The same considerations are true for zakah (the prescribed alms). For example, for the sake of encouraging people to giving for the sake of God, you may see a zakah of one fortieth proportion as “penny-pincher’s alms” and tell people to give one twentieth, tenth, or fifth. Although this can be allowed in terms of encouraging more, if this attitude is to give way to disputes, you should suffice with the objective judgments of religion. In fact, when somebody from outside who wished to learn the religion came to the Messenger of God, he told the man to observe the Prayers and fasting, and give the prescribed alms.

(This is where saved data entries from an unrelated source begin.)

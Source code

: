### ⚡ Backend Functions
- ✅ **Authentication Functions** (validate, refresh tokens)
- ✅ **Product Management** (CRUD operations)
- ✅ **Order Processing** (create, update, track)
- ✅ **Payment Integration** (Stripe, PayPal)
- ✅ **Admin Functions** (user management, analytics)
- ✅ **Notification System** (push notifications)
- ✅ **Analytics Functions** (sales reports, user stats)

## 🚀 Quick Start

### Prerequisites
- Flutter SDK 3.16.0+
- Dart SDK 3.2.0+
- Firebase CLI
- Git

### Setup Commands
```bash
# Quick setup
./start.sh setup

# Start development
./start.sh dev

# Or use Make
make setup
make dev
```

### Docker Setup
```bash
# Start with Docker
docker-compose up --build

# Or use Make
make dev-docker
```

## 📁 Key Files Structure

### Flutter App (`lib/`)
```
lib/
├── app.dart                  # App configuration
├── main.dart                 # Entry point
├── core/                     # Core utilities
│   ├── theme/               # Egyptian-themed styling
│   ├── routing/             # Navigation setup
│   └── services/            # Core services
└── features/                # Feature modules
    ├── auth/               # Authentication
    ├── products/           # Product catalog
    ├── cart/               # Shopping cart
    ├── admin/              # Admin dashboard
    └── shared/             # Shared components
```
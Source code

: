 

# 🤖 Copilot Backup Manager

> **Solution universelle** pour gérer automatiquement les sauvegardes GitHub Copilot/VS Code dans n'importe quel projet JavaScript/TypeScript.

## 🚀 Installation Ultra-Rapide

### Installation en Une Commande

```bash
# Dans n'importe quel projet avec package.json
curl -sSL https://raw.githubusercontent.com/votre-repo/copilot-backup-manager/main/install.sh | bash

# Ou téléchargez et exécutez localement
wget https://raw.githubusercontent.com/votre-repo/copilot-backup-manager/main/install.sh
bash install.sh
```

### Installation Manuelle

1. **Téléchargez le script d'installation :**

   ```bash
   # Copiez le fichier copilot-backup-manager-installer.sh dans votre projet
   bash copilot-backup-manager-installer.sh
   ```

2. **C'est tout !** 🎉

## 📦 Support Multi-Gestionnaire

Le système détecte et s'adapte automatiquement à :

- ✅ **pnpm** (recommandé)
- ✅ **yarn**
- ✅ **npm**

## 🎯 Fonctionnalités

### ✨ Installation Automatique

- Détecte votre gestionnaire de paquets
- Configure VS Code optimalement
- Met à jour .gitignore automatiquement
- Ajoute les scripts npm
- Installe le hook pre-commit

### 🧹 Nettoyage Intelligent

When the man said he would neither do less nor more, the Messenger of God stated that the man would be saved if he were telling the truth.3 This case is an example of the point we made. In this respect, if you take subjective standards of seeking the best and see it as the threshold of deliverance for all, you then distance other people with lower standards from you and deprive them certain good acts they possibly would have done. Perhaps, you might evoke a feeling of jealousy and envy towards yourself. You can compare other acts of worship and duties with what has been mentioned.
In conclusion, encouraging people to target high horizons is a different issue; narrowing down the matter only to a certain level is a completely different issue. If you really try to keep up within a certain horizon in terms of your heart and spirituality, then you should try calling others to it. But taking points of agreement as basis and knowing where to stop is more important. In this respect, we should always seek means of unity and agreement, and make every kind of sacrifice to maintain this spirit.
1. Apart from his book The Letters, Bediüzzaman’s correspondence with his students was compiled into separate volumes named after the places Kastamonu, Emirdağ, and Barla, where he spent many years in persecution, exile and imprisonment.